··· Input material

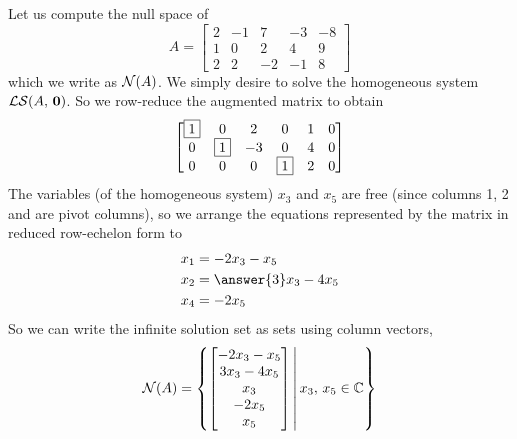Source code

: \documentclass{ximera}
\begin{document}
\begin{example}
  Let us compute the null space of
  \[
    A=\begin{bmatrix}
      2 & -1 & 7 & -3 & -8 \\
      1 & 0 & 2 & 4 & 9 \\
      2 & 2 & -2 & -1 & 8
    \end{bmatrix}
  \]
  which we write as $\mathcal{N}\!\left(A\right)$.  We simply desire to solve the
  homogeneous system $\mathcal{LS}\!\left(A,\,\mathbf{0}\right)$.  So we row-reduce the augmented
  matrix to obtain
  \[
    \begin{bmatrix}
      \fbox{1} & 0 & 2 & 0 & 1 & 0 \\
      0 & \fbox{1} & -3 & 0 & 4 & 0 \\
      0 & 0 & 0 & \fbox{1} & 2 & 0
    \end{bmatrix}
  \]
  The variables (of the homogeneous system) $x_3$ and $x_5$ are free
  (since columns 1, 2 and  are pivot columns), so we arrange
  the equations represented by the matrix in reduced row-echelon form
  to
  \begin{align*}
    x_1&=-2x_3-x_5\\
    x_2&=\answer{3}x_3-4x_5\\
    x_4&=-2x_5\\
  \end{align*}
  So we can write the infinite solution set as sets using column vectors,
  \[
    \mathcal{N}\!\left(A\right)=\left\lbrace
      \begin{bmatrix}-2x_3-x_5\\3x_3-4x_5\\x_3\\-2x_5\\x_5\end{bmatrix}
    \,\middle|\,
      x_3,\,x_5\in\mathbb{C}
    \right\rbrace
  \]
\end{example}
\end{document}
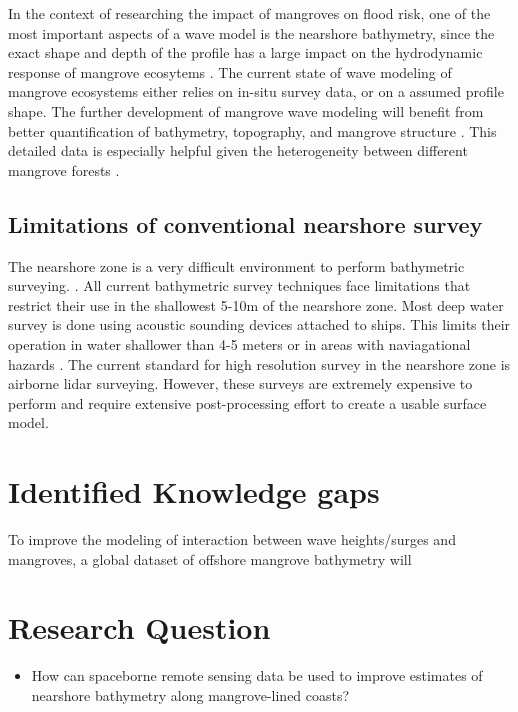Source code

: In the context of researching the impact of mangroves on flood risk, one of the most important aspects of a wave model is the nearshore bathymetry, since the exact shape and depth of the profile has a large impact on the hydrodynamic response of mangrove ecosytems \parencite{Horstman2014,Maza2019}. The current state of wave modeling of mangrove ecosystems either relies on in-situ survey data, or on a assumed profile shape. The further development of mangrove wave modeling will benefit from better quantification of bathymetry, topography, and mangrove structure \parencite{Menendez2020}. This detailed data is especially helpful given the heterogeneity between different mangrove forests \parencite{Mazda2013}.

\subsection{Limitations of conventional nearshore survey}

The nearshore zone is a very difficult environment to perform bathymetric surveying. \parencite{Parrish2019}. All current bathymetric survey techniques face limitations that restrict their use in the shallowest 5-10m of the nearshore zone. Most deep water survey is done using acoustic sounding devices attached to ships. This limits their operation in water shallower than 4-5 meters or in areas with naviagational hazards \parencite{Cesbron2021,add}. The current standard for high resolution survey in the nearshore zone is airborne lidar surveying. However, these surveys are extremely expensive to perform and require extensive post-processing effort to create a usable surface model.

\section{Identified Knowledge gaps}

To improve the modeling of interaction between wave heights/surges and mangroves, a global dataset of offshore mangrove bathymetry will 
\section{Research Question}

\begin{itemize}
      \item How can spaceborne remote sensing data be used to improve estimates of nearshore bathymetry along mangrove-lined coasts?
\end{itemize}


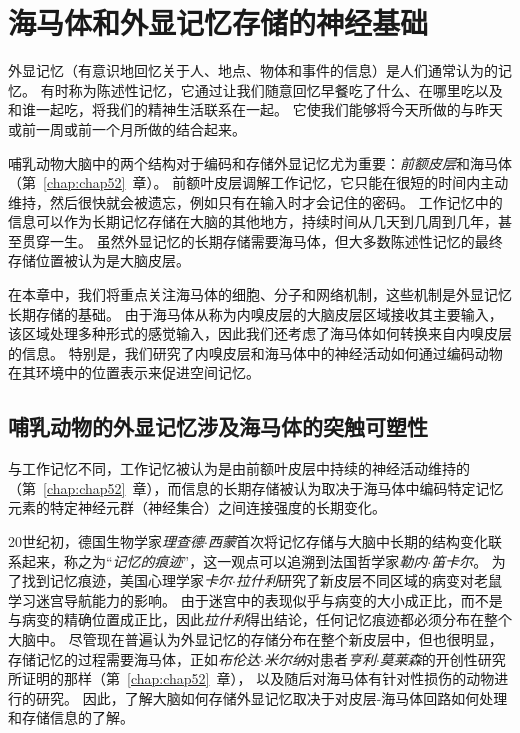 \chapter{海马体和外显记忆存储的神经基础} \label{chap:chap54}

外显记忆（有意识地回忆关于人、地点、物体和事件的信息）是人们通常认为的记忆。
有时称为陈述性记忆，它通过让我们随意回忆早餐吃了什么、在哪里吃以及和谁一起吃，将我们的精神生活联系在一起。
它使我们能够将今天所做的与昨天或前一周或前一个月所做的结合起来。


哺乳动物大脑中的两个结构对于编码和存储外显记忆尤为重要：\textit{前额皮层}和海马体（第~\ref{chap:chap52}~章）。
前额叶皮层调解工作记忆，它只能在很短的时间内主动维持，然后很快就会被遗忘，例如只有在输入时才会记住的密码。
工作记忆中的信息可以作为长期记忆存储在大脑的其他地方，持续时间从几天到几周到几年，甚至贯穿一生。
虽然外显记忆的长期存储需要海马体，但大多数陈述性记忆的最终存储位置被认为是大脑皮层。


在本章中，我们将重点关注海马体的细胞、分子和网络机制，这些机制是外显记忆长期存储的基础。
由于海马体从称为内嗅皮层的大脑皮层区域接收其主要输入，该区域处理多种形式的感觉输入，因此我们还考虑了海马体如何转换来自内嗅皮层的信息。
特别是，我们研究了内嗅皮层和海马体中的神经活动如何通过编码动物在其环境中的位置表示来促进空间记忆。



\section{哺乳动物的外显记忆涉及海马体的突触可塑性}

与工作记忆不同，工作记忆被认为是由前额叶皮层中持续的神经活动维持的（第~\ref{chap:chap52}~章），而信息的长期存储被认为取决于海马体中编码特定记忆元素的特定神经元群（神经集合）之间连接强度的长期变化。


20世纪初，德国生物学家\textit{理查德$\cdot$西蒙}首次将记忆存储与大脑中长期的结构变化联系起来，称之为“\textit{记忆的痕迹}”，这一观点可以追溯到法国哲学家\textit{勒内$\cdot$笛卡尔}。
为了找到记忆痕迹，美国心理学家\textit{卡尔$\cdot$拉什利}研究了新皮层不同区域的病变对老鼠学习迷宫导航能力的影响。
由于迷宫中的表现似乎与病变的大小成正比，而不是与病变的精确位置成正比，因此\textit{拉什利}得出结论，任何记忆痕迹都必须分布在整个大脑中。
尽管现在普遍认为外显记忆的存储分布在整个新皮层中，但也很明显，存储记忆的过程需要海马体，正如\textit{布伦达$\cdot$米尔纳}对患者\textit{亨利$\cdot$莫莱森}的开创性研究所证明的那样（第~\ref{chap:chap52}~章），
以及随后对海马体有针对性损伤的动物进行的研究。
因此，了解大脑如何存储外显记忆取决于对皮层-海马体回路如何处理和存储信息的了解。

······

■ Activity ■
Collect the lines of the data that carry the word "textit".

■ Result of this task ■
哺乳动物大脑中的两个结构对于编码和存储外显记忆尤为重要：\textit{前额皮层}和海马体（第~\ref{chap:chap52}~章）。
20世纪初，德国生物学家\textit{理查德$\cdot$西蒙}首次将记忆存储与大脑中长期的结构变化联系起来，称之为“\textit{记忆的痕迹}”，这一观点可以追溯到法国哲学家\textit{勒内$\cdot$笛卡尔}。
为了找到记忆痕迹，美国心理学家\textit{卡尔$\cdot$拉什利}研究了新皮层不同区域的病变对老鼠学习迷宫导航能力的影响。
由于迷宫中的表现似乎与病变的大小成正比，而不是与病变的精确位置成正比，因此\textit{拉什利}得出结论，任何记忆痕迹都必须分布在整个大脑中。
尽管现在普遍认为外显记忆的存储分布在整个新皮层中，但也很明显，存储记忆的过程需要海马体，正如\textit{布伦达$\cdot$米尔纳}对患者\textit{亨利$\cdot$莫莱森}的开创性研究所证明的那样（第~\ref{chap:chap52}~章），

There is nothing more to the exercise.